**WORK REQUEST:**
Beneath this task are records; count the lines among them that contain the word "sample" and answer with the number only.

**EXCERPTED DATA:**
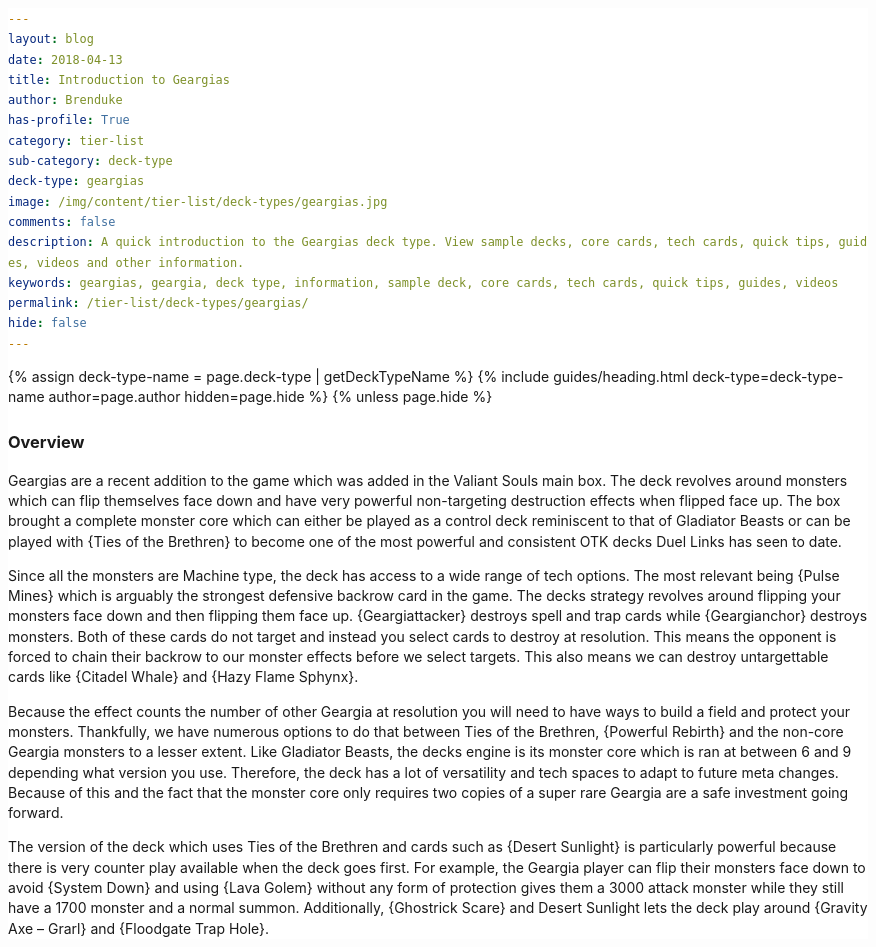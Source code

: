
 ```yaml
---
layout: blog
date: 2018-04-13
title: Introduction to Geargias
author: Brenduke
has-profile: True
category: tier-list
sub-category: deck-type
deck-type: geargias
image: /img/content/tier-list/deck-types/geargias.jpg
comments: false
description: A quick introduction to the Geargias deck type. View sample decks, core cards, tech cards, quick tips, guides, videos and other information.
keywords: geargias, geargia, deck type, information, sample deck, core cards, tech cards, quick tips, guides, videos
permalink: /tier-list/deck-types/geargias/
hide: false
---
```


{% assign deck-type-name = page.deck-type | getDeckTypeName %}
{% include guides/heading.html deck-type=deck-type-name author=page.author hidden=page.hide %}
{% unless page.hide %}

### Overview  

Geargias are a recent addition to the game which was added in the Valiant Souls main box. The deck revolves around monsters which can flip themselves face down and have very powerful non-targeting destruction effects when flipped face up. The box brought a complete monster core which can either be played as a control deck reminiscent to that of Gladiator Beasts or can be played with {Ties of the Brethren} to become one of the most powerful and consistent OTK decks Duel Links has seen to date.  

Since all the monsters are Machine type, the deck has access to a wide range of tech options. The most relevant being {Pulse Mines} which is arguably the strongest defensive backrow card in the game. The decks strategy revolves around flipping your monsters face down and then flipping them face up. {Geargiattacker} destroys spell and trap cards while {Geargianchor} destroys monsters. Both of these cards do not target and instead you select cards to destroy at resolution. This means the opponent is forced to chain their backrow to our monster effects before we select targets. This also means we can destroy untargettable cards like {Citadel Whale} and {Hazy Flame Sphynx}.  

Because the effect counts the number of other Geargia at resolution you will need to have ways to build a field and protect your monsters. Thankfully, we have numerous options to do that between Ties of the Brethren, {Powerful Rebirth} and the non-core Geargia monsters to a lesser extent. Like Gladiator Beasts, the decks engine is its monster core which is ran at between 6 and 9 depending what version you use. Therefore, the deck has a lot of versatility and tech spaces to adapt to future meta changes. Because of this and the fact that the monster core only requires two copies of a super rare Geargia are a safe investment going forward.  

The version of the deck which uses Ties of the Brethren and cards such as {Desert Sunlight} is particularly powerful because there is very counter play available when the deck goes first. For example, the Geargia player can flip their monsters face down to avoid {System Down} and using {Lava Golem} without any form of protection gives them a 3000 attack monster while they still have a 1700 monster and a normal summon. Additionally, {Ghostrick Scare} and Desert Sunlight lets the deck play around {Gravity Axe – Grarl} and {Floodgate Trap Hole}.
* * *
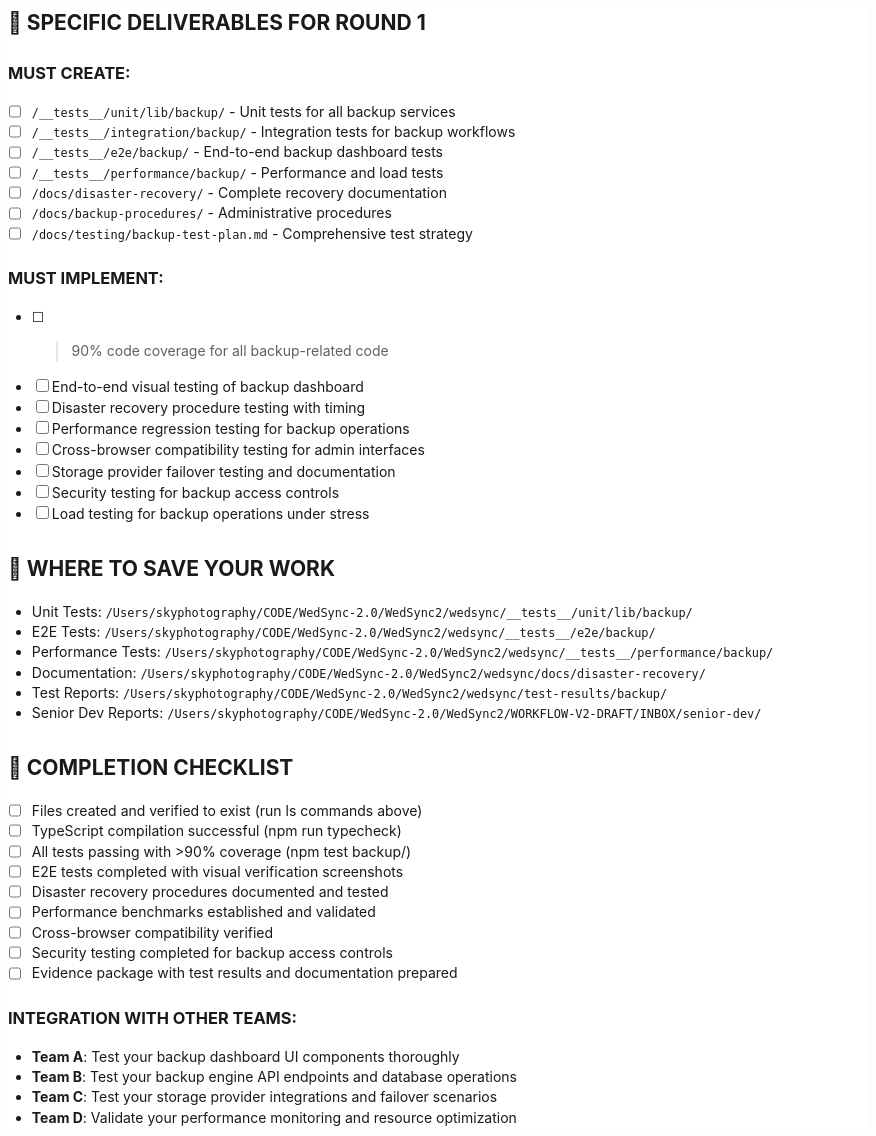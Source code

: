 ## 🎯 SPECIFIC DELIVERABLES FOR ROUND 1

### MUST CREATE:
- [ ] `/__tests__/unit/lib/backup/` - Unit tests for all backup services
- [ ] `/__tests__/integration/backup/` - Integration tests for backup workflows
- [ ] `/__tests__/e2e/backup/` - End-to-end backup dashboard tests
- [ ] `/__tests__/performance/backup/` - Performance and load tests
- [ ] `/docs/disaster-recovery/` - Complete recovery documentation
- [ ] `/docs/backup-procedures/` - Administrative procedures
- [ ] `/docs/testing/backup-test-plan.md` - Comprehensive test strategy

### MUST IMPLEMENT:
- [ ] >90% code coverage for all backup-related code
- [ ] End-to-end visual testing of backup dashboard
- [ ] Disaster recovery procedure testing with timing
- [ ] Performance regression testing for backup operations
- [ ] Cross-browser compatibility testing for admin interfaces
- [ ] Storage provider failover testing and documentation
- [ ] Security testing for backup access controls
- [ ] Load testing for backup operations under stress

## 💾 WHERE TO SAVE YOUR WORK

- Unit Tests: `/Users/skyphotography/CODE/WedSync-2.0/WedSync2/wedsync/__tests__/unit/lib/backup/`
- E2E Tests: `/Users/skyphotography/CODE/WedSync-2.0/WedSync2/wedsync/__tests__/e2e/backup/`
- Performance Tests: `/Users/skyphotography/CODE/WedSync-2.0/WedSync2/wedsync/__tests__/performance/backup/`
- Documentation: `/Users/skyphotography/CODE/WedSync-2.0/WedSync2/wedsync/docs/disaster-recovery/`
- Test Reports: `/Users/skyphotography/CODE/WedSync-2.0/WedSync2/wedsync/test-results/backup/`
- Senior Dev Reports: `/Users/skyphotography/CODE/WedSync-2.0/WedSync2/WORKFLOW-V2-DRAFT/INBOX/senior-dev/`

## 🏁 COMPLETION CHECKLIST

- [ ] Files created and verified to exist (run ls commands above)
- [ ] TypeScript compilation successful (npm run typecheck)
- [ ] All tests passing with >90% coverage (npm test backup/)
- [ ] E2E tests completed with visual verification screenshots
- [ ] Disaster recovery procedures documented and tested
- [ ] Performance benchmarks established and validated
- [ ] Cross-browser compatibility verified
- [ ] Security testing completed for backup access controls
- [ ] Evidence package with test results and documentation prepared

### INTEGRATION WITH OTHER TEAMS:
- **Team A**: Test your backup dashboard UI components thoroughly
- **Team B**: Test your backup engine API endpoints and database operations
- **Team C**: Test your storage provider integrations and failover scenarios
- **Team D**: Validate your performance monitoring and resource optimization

**YOUR RESPONSE:**
2